[Opening DATA IN THIS EXERCISE section]

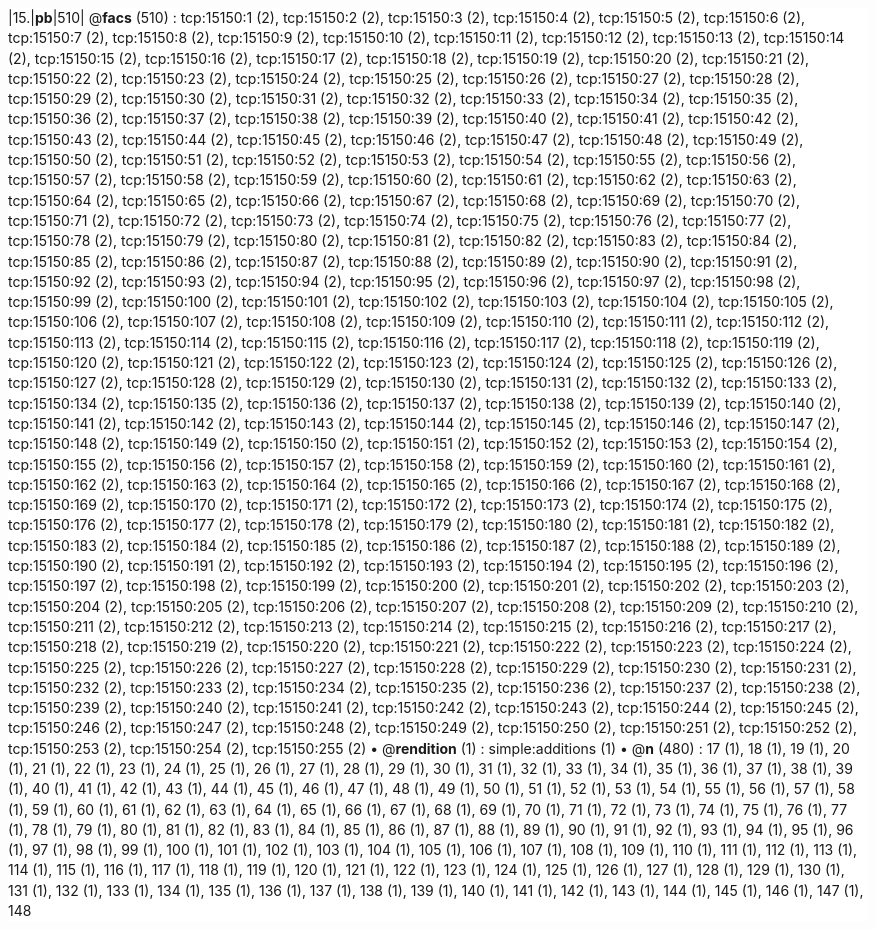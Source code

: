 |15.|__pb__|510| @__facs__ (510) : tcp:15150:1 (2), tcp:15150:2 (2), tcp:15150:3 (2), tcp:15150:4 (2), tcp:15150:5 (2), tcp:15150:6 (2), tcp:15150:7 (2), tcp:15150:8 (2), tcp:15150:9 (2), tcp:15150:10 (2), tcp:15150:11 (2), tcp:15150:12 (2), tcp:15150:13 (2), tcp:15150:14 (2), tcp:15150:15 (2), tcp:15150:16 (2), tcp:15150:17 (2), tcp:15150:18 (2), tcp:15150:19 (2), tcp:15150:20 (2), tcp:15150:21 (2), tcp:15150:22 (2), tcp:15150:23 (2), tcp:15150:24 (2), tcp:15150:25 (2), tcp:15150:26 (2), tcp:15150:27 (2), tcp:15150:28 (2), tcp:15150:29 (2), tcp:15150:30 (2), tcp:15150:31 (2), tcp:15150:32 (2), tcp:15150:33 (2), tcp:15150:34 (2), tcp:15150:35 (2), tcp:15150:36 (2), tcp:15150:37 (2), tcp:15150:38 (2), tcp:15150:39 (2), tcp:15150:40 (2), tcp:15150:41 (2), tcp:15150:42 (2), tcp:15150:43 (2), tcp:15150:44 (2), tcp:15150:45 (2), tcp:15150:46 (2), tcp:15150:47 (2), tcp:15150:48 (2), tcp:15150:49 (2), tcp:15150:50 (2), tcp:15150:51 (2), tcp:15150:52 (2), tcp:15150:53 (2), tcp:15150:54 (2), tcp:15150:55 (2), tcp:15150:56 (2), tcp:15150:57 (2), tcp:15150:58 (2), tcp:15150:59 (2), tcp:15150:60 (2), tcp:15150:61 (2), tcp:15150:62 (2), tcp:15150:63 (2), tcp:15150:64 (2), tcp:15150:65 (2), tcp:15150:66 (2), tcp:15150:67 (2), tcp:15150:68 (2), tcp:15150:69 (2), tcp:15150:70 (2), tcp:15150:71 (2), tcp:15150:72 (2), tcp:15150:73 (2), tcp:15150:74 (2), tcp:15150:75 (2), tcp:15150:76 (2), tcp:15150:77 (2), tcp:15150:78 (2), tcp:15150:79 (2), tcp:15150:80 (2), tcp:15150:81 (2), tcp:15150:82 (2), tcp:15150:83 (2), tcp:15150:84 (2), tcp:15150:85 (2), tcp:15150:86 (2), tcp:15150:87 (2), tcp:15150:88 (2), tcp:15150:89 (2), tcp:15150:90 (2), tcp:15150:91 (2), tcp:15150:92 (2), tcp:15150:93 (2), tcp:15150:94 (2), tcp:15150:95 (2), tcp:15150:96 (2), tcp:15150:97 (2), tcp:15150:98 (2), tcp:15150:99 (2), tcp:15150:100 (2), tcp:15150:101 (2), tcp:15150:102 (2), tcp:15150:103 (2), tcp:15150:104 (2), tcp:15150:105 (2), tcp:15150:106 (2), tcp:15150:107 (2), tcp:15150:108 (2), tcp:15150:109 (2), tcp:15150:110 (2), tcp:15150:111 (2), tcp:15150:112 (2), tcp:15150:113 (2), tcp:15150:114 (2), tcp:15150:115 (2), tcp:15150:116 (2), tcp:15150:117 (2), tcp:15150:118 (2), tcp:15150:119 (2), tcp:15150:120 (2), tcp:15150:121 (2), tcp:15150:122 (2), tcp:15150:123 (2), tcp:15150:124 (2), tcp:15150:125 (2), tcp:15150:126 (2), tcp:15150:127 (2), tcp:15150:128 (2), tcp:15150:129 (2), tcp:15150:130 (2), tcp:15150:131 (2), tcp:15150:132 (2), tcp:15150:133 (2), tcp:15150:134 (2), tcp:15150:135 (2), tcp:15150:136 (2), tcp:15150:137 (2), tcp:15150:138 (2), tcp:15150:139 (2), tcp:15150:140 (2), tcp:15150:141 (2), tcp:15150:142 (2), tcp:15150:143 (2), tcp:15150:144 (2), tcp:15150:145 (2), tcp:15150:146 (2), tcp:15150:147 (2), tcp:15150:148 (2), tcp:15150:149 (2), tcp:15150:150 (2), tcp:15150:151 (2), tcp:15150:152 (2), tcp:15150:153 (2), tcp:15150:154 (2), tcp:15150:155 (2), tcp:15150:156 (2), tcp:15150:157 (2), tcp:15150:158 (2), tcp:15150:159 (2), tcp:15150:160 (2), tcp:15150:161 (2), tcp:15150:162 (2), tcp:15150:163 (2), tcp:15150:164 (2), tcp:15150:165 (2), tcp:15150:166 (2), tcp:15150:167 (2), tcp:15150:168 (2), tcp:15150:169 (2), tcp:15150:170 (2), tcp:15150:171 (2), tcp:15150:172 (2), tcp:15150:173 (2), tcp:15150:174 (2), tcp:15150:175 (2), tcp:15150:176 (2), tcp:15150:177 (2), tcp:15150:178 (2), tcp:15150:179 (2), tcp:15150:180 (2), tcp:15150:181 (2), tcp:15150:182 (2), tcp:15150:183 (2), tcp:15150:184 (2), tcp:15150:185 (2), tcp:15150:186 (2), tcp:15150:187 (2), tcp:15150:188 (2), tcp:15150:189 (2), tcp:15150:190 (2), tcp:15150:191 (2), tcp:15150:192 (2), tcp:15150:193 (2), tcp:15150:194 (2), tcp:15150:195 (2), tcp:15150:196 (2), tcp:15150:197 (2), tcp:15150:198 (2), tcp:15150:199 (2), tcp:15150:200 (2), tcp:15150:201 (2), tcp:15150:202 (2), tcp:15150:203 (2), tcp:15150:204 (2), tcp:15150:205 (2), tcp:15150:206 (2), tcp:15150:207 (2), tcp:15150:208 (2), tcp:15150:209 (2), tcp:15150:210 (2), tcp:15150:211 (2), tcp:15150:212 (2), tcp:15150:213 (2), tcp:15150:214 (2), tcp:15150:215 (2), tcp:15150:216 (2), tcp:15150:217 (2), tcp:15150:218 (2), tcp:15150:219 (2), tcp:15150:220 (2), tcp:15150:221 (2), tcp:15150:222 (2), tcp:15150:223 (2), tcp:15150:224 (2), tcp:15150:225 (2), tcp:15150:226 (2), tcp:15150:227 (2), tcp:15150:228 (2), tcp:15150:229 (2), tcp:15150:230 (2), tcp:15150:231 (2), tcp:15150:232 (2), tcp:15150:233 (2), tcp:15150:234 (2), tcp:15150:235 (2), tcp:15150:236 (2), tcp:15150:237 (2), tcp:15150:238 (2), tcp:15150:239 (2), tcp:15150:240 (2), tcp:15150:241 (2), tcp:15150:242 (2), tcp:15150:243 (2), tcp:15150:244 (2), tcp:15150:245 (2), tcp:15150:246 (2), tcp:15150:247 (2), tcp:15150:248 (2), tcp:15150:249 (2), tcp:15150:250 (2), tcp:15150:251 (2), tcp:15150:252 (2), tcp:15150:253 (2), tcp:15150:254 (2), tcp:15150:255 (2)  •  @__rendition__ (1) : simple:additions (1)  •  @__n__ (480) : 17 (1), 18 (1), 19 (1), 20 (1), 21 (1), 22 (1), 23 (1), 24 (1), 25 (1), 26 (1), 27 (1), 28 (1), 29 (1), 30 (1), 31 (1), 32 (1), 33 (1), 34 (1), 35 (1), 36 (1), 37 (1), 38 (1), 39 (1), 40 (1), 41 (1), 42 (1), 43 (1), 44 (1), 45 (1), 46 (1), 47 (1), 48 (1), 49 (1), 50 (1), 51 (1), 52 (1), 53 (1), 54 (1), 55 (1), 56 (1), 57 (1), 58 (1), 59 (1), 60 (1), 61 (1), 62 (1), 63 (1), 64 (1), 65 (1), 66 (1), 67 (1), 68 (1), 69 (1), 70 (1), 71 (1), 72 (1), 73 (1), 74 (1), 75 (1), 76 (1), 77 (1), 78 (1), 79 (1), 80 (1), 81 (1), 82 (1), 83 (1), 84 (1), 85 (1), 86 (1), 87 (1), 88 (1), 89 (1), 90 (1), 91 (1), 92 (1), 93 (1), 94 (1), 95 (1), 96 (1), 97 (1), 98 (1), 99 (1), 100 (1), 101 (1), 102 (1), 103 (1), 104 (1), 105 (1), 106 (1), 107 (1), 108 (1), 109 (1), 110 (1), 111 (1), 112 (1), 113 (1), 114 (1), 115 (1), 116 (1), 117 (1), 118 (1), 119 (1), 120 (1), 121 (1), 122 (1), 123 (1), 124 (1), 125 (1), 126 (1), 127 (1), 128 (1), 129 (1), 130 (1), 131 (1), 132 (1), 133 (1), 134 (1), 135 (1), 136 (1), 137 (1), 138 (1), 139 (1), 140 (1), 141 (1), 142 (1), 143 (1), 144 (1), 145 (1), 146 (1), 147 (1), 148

[Closing DATA IN THIS EXERCISE section]
[Opening DATA IN THIS EXERCISE section]

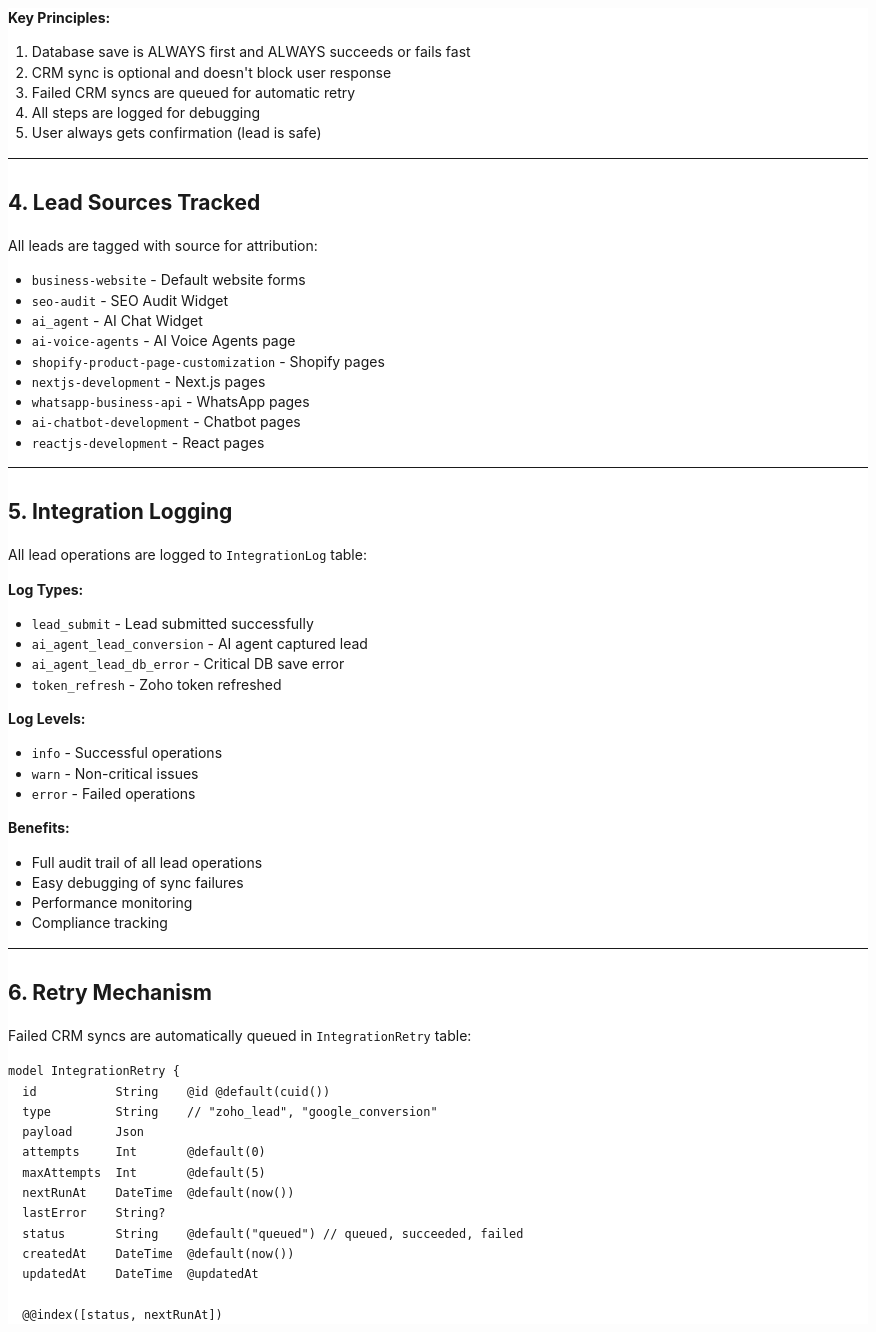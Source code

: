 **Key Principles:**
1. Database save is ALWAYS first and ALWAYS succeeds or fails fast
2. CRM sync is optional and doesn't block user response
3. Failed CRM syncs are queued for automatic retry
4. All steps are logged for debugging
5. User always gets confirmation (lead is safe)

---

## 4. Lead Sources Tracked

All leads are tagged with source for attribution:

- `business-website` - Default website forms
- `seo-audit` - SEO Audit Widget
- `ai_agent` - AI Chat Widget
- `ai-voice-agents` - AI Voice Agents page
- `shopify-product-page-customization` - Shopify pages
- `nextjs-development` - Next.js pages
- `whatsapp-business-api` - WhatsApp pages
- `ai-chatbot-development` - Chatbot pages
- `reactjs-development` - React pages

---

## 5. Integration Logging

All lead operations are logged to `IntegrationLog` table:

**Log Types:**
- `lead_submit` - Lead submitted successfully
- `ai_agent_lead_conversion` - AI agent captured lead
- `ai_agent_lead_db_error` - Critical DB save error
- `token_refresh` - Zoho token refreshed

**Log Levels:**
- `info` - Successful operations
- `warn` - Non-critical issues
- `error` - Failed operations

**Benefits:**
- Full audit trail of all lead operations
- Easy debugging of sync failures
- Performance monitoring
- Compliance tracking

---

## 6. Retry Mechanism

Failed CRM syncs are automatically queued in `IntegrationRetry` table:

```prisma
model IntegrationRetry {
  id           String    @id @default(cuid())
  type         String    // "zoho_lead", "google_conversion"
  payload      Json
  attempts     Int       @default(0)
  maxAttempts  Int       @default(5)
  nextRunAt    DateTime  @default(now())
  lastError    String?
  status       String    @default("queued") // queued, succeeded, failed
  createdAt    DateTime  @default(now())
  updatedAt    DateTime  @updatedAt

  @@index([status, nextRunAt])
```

[Closing DATA IN THIS EXERCISE section]
[Opening DATA IN THIS EXERCISE section]

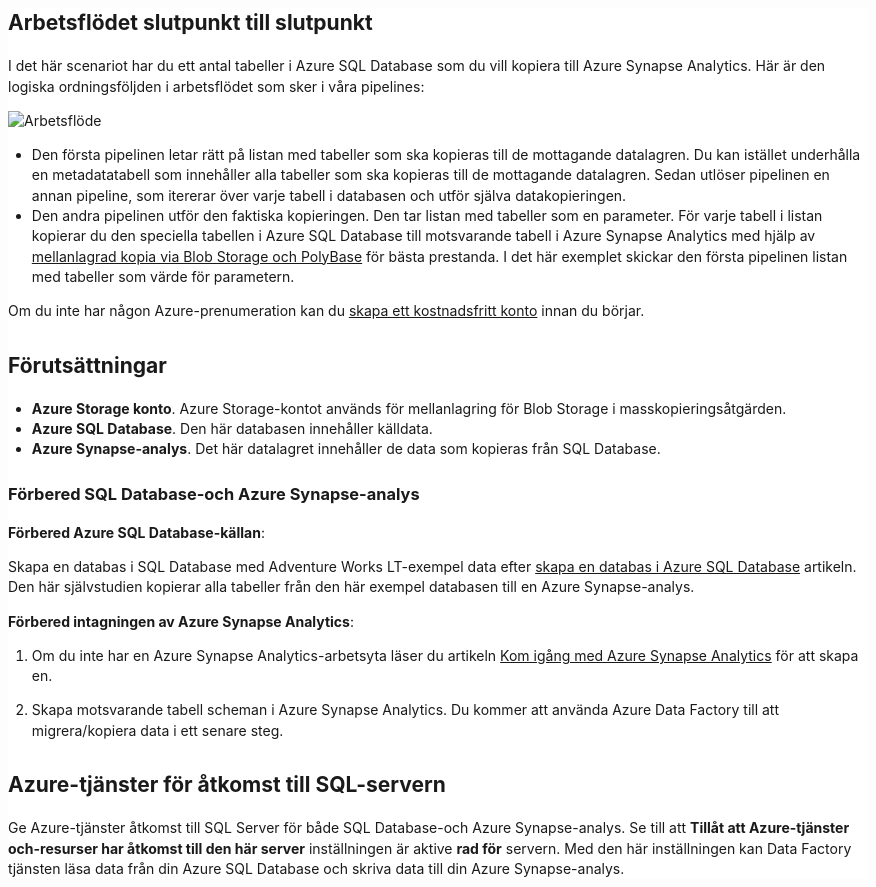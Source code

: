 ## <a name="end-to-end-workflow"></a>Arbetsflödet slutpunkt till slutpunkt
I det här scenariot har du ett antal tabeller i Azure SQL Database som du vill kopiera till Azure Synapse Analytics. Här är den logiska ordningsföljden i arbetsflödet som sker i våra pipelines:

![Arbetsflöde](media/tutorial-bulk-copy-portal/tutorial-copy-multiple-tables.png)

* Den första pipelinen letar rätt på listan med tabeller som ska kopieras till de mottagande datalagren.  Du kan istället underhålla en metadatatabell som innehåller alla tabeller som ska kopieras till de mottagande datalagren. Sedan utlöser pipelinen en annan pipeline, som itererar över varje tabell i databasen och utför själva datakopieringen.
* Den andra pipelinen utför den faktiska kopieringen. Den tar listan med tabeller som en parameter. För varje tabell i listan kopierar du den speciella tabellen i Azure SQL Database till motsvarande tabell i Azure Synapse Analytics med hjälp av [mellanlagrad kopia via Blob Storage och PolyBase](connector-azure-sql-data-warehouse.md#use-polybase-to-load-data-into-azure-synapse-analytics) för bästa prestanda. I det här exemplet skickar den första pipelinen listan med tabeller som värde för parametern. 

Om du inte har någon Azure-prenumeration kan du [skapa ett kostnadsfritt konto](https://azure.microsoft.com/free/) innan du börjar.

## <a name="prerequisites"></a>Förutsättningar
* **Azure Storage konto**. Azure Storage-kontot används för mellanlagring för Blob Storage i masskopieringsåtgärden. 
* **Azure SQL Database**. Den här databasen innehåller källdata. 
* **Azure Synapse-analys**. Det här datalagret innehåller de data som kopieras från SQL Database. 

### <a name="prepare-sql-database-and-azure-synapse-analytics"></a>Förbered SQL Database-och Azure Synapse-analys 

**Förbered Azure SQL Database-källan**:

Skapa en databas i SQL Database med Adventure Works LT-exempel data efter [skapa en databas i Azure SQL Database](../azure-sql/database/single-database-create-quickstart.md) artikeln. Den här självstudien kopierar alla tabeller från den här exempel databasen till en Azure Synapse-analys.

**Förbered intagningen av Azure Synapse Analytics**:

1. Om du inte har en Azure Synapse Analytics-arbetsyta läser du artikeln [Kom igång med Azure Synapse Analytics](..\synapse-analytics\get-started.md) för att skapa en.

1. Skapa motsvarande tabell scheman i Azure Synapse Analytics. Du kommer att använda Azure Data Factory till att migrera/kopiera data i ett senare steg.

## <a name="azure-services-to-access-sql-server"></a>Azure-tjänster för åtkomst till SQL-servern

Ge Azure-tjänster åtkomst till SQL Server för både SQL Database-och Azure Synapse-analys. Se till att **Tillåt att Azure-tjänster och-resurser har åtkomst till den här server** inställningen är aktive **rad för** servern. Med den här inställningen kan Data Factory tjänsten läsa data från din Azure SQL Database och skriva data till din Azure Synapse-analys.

[Closing DATA IN THIS EXERCISE section]

▶ [REQUIRED WORK]: All lines of the records containing "alla" should be shown.

▶ [WRITTEN ANSWER]:
* Den första pipelinen letar rätt på listan med tabeller som ska kopieras till de mottagande datalagren.  Du kan istället underhålla en metadatatabell som innehåller alla tabeller som ska kopieras till de mottagande datalagren. Sedan utlöser pipelinen en annan pipeline, som itererar över varje tabell i databasen och utför själva datakopieringen.
Skapa en databas i SQL Database med Adventure Works LT-exempel data efter [skapa en databas i Azure SQL Database](../azure-sql/database/single-database-create-quickstart.md) artikeln. Den här självstudien kopierar alla tabeller från den här exempel databasen till en Azure Synapse-analys.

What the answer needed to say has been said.